Work to be completed
Work through the data below line by line and say how many lines hold "from"; give only the number.

Dataset entries
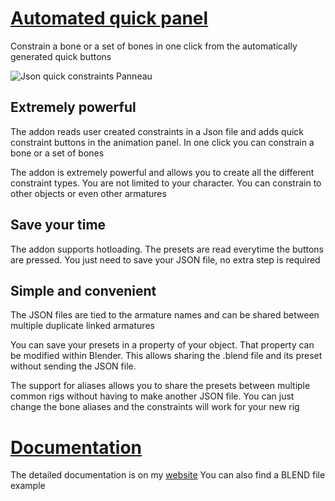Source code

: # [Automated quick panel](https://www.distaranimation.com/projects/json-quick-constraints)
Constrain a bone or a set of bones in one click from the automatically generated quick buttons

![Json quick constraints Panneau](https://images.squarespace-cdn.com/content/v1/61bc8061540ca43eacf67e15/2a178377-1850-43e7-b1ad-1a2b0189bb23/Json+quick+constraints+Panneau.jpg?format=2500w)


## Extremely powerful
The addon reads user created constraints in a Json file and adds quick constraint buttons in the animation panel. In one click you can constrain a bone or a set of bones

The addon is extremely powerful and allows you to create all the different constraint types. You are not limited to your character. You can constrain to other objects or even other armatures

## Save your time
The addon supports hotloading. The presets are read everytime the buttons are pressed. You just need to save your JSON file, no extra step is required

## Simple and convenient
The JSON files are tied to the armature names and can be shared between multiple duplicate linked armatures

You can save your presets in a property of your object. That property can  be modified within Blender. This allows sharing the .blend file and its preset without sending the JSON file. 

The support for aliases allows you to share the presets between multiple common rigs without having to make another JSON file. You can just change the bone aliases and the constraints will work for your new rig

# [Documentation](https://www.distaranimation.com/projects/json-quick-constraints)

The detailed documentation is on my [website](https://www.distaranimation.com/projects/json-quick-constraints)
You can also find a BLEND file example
==
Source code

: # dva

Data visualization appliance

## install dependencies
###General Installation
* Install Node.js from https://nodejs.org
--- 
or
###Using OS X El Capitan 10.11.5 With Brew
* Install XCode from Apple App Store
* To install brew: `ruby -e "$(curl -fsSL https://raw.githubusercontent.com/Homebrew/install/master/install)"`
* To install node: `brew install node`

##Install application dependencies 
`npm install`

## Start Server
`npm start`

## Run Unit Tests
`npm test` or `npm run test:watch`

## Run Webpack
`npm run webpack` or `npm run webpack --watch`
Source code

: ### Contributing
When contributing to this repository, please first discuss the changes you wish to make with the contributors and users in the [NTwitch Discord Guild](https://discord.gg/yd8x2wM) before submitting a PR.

Task solution
3